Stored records
★ ★ ★ ★
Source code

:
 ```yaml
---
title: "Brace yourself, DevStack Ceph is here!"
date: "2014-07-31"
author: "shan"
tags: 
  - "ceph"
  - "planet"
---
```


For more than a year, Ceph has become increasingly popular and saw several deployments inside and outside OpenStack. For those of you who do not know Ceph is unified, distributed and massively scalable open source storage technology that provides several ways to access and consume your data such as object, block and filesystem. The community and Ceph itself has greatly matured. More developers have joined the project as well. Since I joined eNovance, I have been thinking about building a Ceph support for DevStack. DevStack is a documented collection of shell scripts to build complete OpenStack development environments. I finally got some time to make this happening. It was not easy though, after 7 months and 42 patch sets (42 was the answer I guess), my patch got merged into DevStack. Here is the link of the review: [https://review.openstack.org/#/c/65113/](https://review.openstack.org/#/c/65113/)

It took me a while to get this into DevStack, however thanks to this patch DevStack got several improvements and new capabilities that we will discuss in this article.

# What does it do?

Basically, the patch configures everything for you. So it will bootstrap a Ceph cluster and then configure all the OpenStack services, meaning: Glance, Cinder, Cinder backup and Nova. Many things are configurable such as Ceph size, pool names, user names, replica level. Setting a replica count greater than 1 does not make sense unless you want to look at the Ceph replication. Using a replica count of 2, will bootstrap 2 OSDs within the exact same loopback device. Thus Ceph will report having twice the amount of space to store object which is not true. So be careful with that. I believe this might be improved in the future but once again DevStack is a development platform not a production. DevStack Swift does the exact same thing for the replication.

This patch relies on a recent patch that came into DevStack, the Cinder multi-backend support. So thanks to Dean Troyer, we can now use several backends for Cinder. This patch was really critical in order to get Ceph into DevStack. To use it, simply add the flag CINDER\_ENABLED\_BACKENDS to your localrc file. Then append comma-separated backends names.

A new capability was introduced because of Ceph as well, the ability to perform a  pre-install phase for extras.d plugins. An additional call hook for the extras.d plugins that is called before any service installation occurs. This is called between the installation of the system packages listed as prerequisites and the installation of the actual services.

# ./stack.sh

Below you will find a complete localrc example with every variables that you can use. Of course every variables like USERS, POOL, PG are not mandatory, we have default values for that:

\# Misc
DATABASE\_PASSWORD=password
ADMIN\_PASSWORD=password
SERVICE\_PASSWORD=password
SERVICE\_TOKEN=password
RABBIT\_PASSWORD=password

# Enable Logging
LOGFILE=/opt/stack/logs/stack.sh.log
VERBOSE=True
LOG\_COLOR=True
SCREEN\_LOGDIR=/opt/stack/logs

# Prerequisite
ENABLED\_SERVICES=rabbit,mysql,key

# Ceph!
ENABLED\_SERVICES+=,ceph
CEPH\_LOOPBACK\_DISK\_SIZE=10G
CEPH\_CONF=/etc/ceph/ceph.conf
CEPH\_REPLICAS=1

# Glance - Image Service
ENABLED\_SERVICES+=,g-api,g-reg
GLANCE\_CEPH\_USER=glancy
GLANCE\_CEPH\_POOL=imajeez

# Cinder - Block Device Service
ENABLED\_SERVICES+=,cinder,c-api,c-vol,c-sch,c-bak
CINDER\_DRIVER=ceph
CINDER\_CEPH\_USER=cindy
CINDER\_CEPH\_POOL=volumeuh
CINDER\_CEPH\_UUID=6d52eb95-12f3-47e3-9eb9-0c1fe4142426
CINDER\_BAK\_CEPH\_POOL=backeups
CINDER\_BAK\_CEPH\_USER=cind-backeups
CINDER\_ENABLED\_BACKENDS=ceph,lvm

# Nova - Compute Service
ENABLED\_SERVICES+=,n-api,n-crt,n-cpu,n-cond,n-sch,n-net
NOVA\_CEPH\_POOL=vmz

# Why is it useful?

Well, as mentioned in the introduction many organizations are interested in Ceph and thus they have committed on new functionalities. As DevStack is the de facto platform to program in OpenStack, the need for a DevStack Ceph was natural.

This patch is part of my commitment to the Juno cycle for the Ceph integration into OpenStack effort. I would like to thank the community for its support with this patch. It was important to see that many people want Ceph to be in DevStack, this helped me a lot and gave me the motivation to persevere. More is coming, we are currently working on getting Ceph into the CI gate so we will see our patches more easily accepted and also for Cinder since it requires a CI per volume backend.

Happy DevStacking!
★ ★ ★ ★
Show every line in the entries where the string "password" occurs.

WRITTEN REPLY
DATABASE\_PASSWORD=password
ADMIN\_PASSWORD=password
SERVICE\_PASSWORD=password
SERVICE\_TOKEN=password
RABBIT\_PASSWORD=password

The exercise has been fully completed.